YOUR GOAL
Nothing outside the range below should be printed. Output exactly the lines from the line with "We won’t delve" to the line with "At that time", both included.

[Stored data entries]
_____

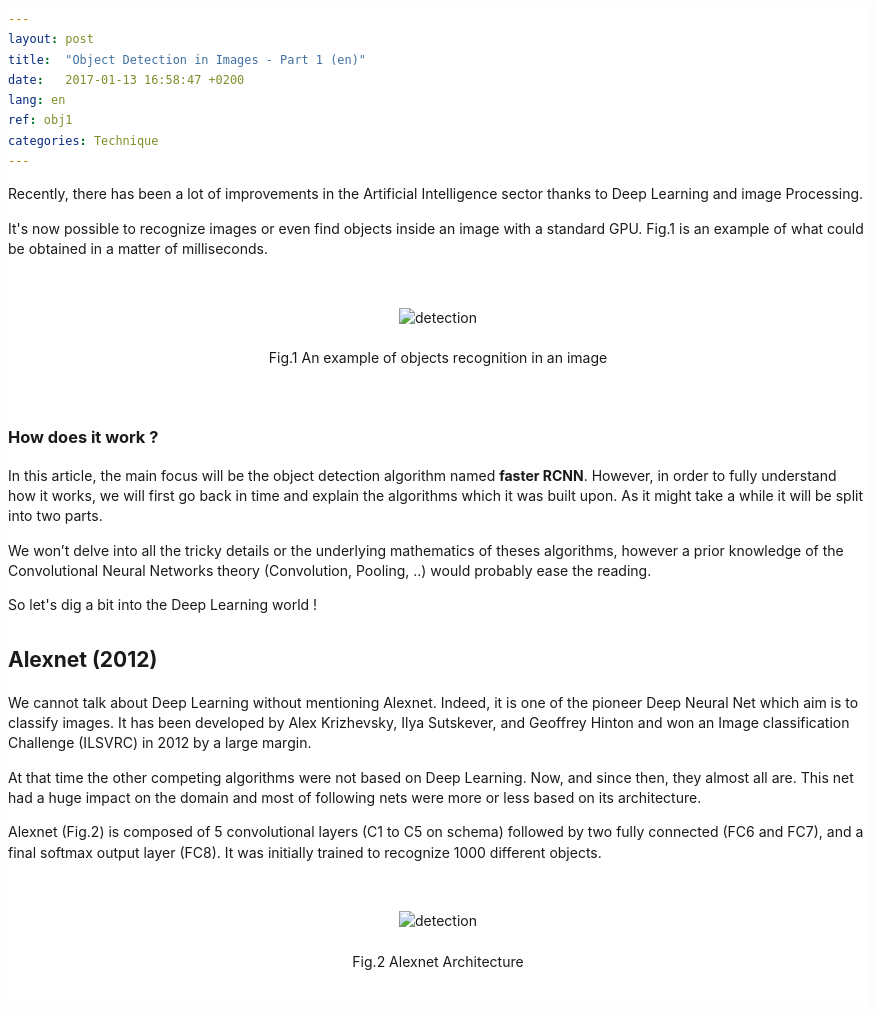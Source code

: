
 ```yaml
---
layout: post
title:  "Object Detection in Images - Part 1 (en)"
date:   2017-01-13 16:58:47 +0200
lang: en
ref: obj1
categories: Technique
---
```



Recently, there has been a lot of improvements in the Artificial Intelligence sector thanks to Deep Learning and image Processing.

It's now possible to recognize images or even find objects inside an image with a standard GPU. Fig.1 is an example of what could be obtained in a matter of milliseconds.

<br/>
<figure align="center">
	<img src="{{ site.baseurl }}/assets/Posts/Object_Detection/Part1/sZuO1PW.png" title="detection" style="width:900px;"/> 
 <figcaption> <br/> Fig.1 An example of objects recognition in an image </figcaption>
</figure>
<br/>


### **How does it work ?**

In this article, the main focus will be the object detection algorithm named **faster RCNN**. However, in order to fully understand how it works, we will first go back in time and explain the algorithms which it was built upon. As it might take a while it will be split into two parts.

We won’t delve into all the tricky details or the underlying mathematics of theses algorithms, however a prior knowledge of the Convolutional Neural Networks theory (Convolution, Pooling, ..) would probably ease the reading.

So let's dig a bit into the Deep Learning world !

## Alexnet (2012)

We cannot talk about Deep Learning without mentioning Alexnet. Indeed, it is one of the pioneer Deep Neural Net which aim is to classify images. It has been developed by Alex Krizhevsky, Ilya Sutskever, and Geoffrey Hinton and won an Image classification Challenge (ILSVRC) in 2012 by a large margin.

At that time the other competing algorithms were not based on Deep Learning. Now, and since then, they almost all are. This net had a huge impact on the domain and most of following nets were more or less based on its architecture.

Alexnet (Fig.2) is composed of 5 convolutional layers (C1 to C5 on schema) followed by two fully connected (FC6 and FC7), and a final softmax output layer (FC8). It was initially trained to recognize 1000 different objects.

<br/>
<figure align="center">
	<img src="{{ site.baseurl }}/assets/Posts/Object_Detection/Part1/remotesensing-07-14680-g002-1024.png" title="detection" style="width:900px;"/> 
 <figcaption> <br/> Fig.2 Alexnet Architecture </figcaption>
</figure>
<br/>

_____

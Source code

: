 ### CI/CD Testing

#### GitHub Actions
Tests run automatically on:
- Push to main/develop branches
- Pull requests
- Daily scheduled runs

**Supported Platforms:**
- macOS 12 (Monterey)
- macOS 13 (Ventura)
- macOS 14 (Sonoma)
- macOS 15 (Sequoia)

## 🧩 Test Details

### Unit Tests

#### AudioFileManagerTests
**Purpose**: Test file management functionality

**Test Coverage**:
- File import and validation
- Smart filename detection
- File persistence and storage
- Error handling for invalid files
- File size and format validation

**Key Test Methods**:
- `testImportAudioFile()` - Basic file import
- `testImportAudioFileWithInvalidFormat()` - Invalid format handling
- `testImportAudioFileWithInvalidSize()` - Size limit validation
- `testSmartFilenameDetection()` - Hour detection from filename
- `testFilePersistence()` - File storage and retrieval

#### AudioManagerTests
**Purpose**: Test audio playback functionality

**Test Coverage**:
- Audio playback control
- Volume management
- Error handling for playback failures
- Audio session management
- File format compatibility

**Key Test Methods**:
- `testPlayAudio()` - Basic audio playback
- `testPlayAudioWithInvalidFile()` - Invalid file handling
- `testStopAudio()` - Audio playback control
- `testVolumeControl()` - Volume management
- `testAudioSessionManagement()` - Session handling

_____

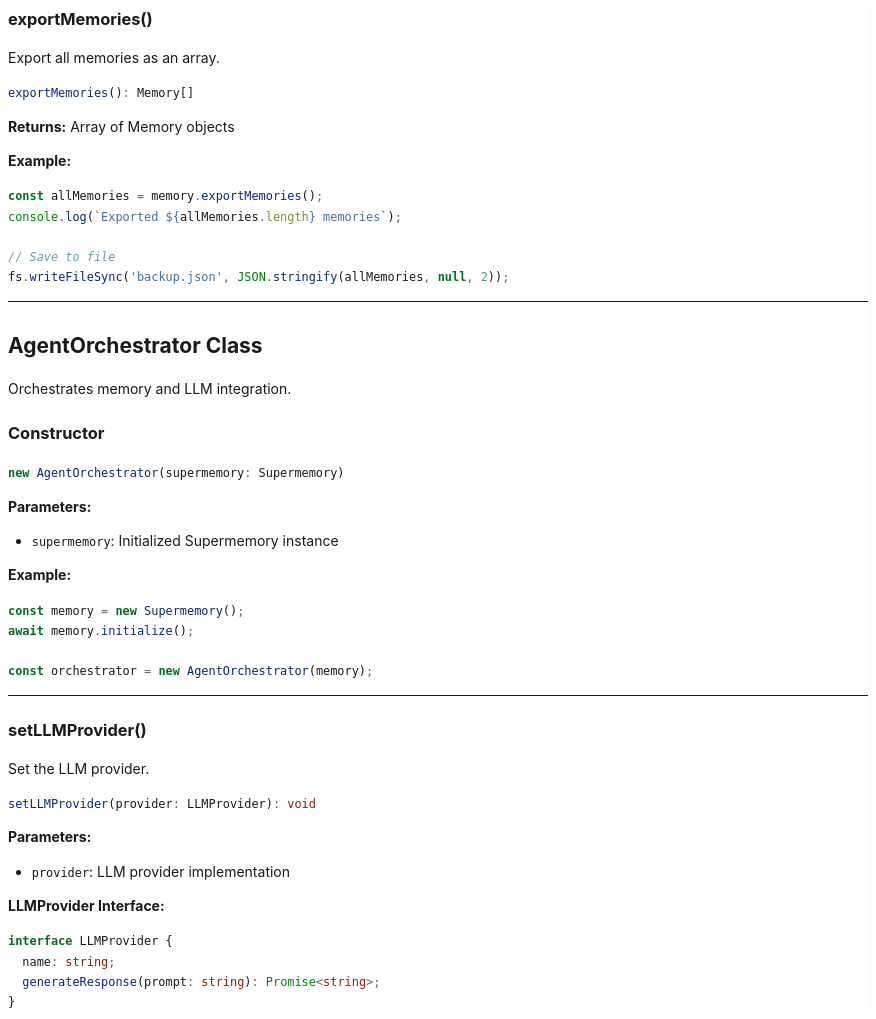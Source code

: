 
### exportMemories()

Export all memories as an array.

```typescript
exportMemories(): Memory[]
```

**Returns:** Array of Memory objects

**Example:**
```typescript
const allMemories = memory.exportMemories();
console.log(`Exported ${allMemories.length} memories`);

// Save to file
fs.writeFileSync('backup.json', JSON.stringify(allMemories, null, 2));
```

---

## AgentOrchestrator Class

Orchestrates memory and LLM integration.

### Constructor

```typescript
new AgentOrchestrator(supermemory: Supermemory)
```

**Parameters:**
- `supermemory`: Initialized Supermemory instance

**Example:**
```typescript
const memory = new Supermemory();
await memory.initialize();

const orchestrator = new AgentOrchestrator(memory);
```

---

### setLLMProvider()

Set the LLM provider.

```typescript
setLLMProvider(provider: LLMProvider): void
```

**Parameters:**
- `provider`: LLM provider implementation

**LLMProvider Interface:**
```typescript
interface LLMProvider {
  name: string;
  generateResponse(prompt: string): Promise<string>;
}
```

_____

RESULT OF THE TASK
We won’t delve into all the tricky details or the underlying mathematics of theses algorithms, however a prior knowledge of the Convolutional Neural Networks theory (Convolution, Pooling, ..) would probably ease the reading.

So let's dig a bit into the Deep Learning world !

## Alexnet (2012)

We cannot talk about Deep Learning without mentioning Alexnet. Indeed, it is one of the pioneer Deep Neural Net which aim is to classify images. It has been developed by Alex Krizhevsky, Ilya Sutskever, and Geoffrey Hinton and won an Image classification Challenge (ILSVRC) in 2012 by a large margin.

At that time the other competing algorithms were not based on Deep Learning. Now, and since then, they almost all are. This net had a huge impact on the domain and most of following nets were more or less based on its architecture.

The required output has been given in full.